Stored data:
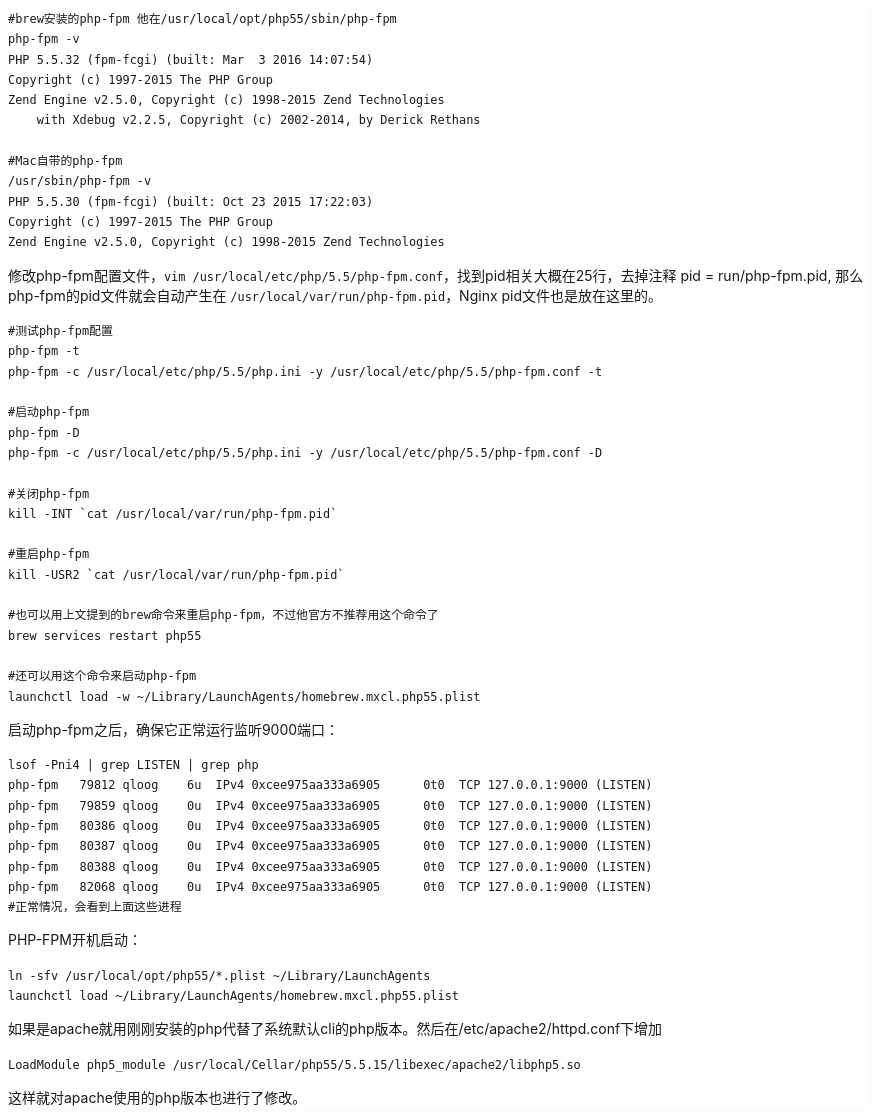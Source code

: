 	#brew安装的php-fpm 他在/usr/local/opt/php55/sbin/php-fpm
	php-fpm -v
	PHP 5.5.32 (fpm-fcgi) (built: Mar  3 2016 14:07:54)
	Copyright (c) 1997-2015 The PHP Group
	Zend Engine v2.5.0, Copyright (c) 1998-2015 Zend Technologies
	    with Xdebug v2.2.5, Copyright (c) 2002-2014, by Derick Rethans

	#Mac自带的php-fpm
	/usr/sbin/php-fpm -v
	PHP 5.5.30 (fpm-fcgi) (built: Oct 23 2015 17:22:03)
	Copyright (c) 1997-2015 The PHP Group
	Zend Engine v2.5.0, Copyright (c) 1998-2015 Zend Technologies

修改php-fpm配置文件，`vim /usr/local/etc/php/5.5/php-fpm.conf`，找到pid相关大概在25行，去掉注释 pid = run/php-fpm.pid, 那么php-fpm的pid文件就会自动产生在 `/usr/local/var/run/php-fpm.pid`，Nginx pid文件也是放在这里的。

	#测试php-fpm配置
	php-fpm -t
	php-fpm -c /usr/local/etc/php/5.5/php.ini -y /usr/local/etc/php/5.5/php-fpm.conf -t

	#启动php-fpm
	php-fpm -D
	php-fpm -c /usr/local/etc/php/5.5/php.ini -y /usr/local/etc/php/5.5/php-fpm.conf -D

	#关闭php-fpm
	kill -INT `cat /usr/local/var/run/php-fpm.pid`

	#重启php-fpm
	kill -USR2 `cat /usr/local/var/run/php-fpm.pid`

	#也可以用上文提到的brew命令来重启php-fpm，不过他官方不推荐用这个命令了
	brew services restart php55

	#还可以用这个命令来启动php-fpm
	launchctl load -w ~/Library/LaunchAgents/homebrew.mxcl.php55.plist

启动php-fpm之后，确保它正常运行监听9000端口：

	lsof -Pni4 | grep LISTEN | grep php
	php-fpm   79812 qloog    6u  IPv4 0xcee975aa333a6905      0t0  TCP 127.0.0.1:9000 (LISTEN)
	php-fpm   79859 qloog    0u  IPv4 0xcee975aa333a6905      0t0  TCP 127.0.0.1:9000 (LISTEN)
	php-fpm   80386 qloog    0u  IPv4 0xcee975aa333a6905      0t0  TCP 127.0.0.1:9000 (LISTEN)
	php-fpm   80387 qloog    0u  IPv4 0xcee975aa333a6905      0t0  TCP 127.0.0.1:9000 (LISTEN)
	php-fpm   80388 qloog    0u  IPv4 0xcee975aa333a6905      0t0  TCP 127.0.0.1:9000 (LISTEN)
	php-fpm   82068 qloog    0u  IPv4 0xcee975aa333a6905      0t0  TCP 127.0.0.1:9000 (LISTEN)
	#正常情况，会看到上面这些进程

PHP-FPM开机启动：

	ln -sfv /usr/local/opt/php55/*.plist ~/Library/LaunchAgents
	launchctl load ~/Library/LaunchAgents/homebrew.mxcl.php55.plist

如果是apache就用刚刚安装的php代替了系统默认cli的php版本。然后在/etc/apache2/httpd.conf下增加

	LoadModule php5_module /usr/local/Cellar/php55/5.5.15/libexec/apache2/libphp5.so

这样就对apache使用的php版本也进行了修改。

Exercise instructions:
Using the data above, state the number of lines that contain the word "plist"; add nothing else.

Task result:
3